▶ [TASK TO COMPLETE]:
Between the line containing "and indicated accordingly._" and the line containing "no one here." lies a run of lines; give that run again exactly, with both of those lines, and nothing else from the entries below.

===============

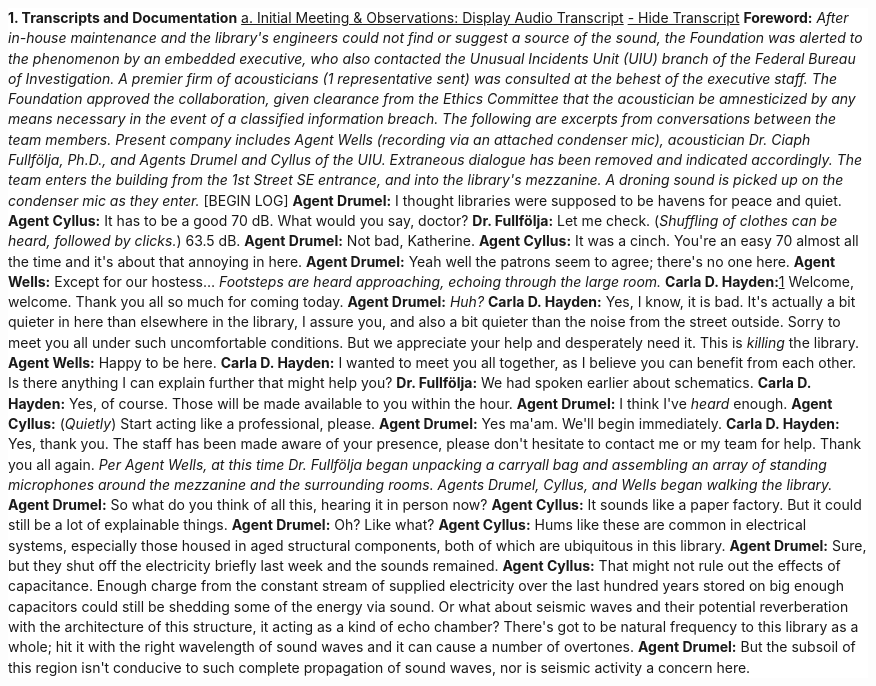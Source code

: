   
**1\. Transcripts and Documentation**
[ a. Initial Meeting & Observations: Display Audio Transcript](javascript:;)
[\- Hide Transcript](javascript:;)
**Foreword:** _After in-house maintenance and the library's engineers could not find or suggest a source of the sound, the Foundation was alerted to the phenomenon by an embedded executive, who also contacted the Unusual Incidents Unit (UIU) branch of the Federal Bureau of Investigation. A premier firm of acousticians (1 representative sent) was consulted at the behest of the executive staff._
_The Foundation approved the collaboration, given clearance from the Ethics Committee that the acoustician be amnesticized by any means necessary in the event of a classified information breach. The following are excerpts from conversations between the team members._
_Present company includes Agent Wells (recording via an attached condenser mic), acoustician Dr. Ciaph Fullfölja, Ph.D., and Agents Drumel and Cyllus of the UIU. Extraneous dialogue has been removed and indicated accordingly._
_The team enters the building from the 1st Street SE entrance, and into the library's mezzanine. A droning sound is picked up on the condenser mic as they enter._
[BEGIN LOG]
**Agent Drumel:** I thought libraries were supposed to be havens for peace and quiet.
**Agent Cyllus:** It has to be a good 70 dB. What would you say, doctor?
**Dr. Fullfölja:** Let me check. (_Shuffling of clothes can be heard, followed by clicks._) 63.5 dB.
**Agent Drumel:** Not bad, Katherine.
**Agent Cyllus:** It was a cinch. You're an easy 70 almost all the time and it's about that annoying in here.
**Agent Drumel:** Yeah well the patrons seem to agree; there's no one here.
**Agent Wells:** Except for our hostess…
_Footsteps are heard approaching, echoing through the large room._
**Carla D. Hayden:**[1](javascript:;) Welcome, welcome. Thank you all so much for coming today.
**Agent Drumel:** _Huh?_
**Carla D. Hayden:** Yes, I know, it is bad. It's actually a bit quieter in here than elsewhere in the library, I assure you, and also a bit quieter than the noise from the street outside. Sorry to meet you all under such uncomfortable conditions. But we appreciate your help and desperately need it. This is _killing_ the library.
**Agent Wells:** Happy to be here.
**Carla D. Hayden:** I wanted to meet you all together, as I believe you can benefit from each other. Is there anything I can explain further that might help you?
**Dr. Fullfölja:** We had spoken earlier about schematics.
**Carla D. Hayden:** Yes, of course. Those will be made available to you within the hour.
**Agent Drumel:** I think I've _heard_ enough.
**Agent Cyllus:** (_Quietly_) Start acting like a professional, please.
**Agent Drumel:** Yes ma'am. We'll begin immediately.
**Carla D. Hayden:** Yes, thank you. The staff has been made aware of your presence, please don't hesitate to contact me or my team for help. Thank you all again.
_Per Agent Wells, at this time Dr. Fullfölja began unpacking a carryall bag and assembling an array of standing microphones around the mezzanine and the surrounding rooms. Agents Drumel, Cyllus, and Wells began walking the library._
**Agent Drumel:** So what do you think of all this, hearing it in person now?
**Agent Cyllus:** It sounds like a paper factory. But it could still be a lot of explainable things.
**Agent Drumel:** Oh? Like what?
**Agent Cyllus:** Hums like these are common in electrical systems, especially those housed in aged structural components, both of which are ubiquitous in this library.
**Agent Drumel:** Sure, but they shut off the electricity briefly last week and the sounds remained.
**Agent Cyllus:** That might not rule out the effects of capacitance. Enough charge from the constant stream of supplied electricity over the last hundred years stored on big enough capacitors could still be shedding some of the energy via sound. Or what about seismic waves and their potential reverberation with the architecture of this structure, it acting as a kind of echo chamber? There's got to be natural frequency to this library as a whole; hit it with the right wavelength of sound waves and it can cause a number of overtones.
**Agent Drumel:** But the subsoil of this region isn't conducive to such complete propagation of sound waves, nor is seismic activity a concern here.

===============

▶ [SOLUTION TO THE PROBLEM]:
_Present company includes Agent Wells (recording via an attached condenser mic), acoustician Dr. Ciaph Fullfölja, Ph.D., and Agents Drumel and Cyllus of the UIU. Extraneous dialogue has been removed and indicated accordingly._
_The team enters the building from the 1st Street SE entrance, and into the library's mezzanine. A droning sound is picked up on the condenser mic as they enter._
[BEGIN LOG]
**Agent Drumel:** I thought libraries were supposed to be havens for peace and quiet.
**Agent Cyllus:** It has to be a good 70 dB. What would you say, doctor?
**Dr. Fullfölja:** Let me check. (_Shuffling of clothes can be heard, followed by clicks._) 63.5 dB.
**Agent Drumel:** Not bad, Katherine.
**Agent Cyllus:** It was a cinch. You're an easy 70 almost all the time and it's about that annoying in here.
**Agent Drumel:** Yeah well the patrons seem to agree; there's no one here.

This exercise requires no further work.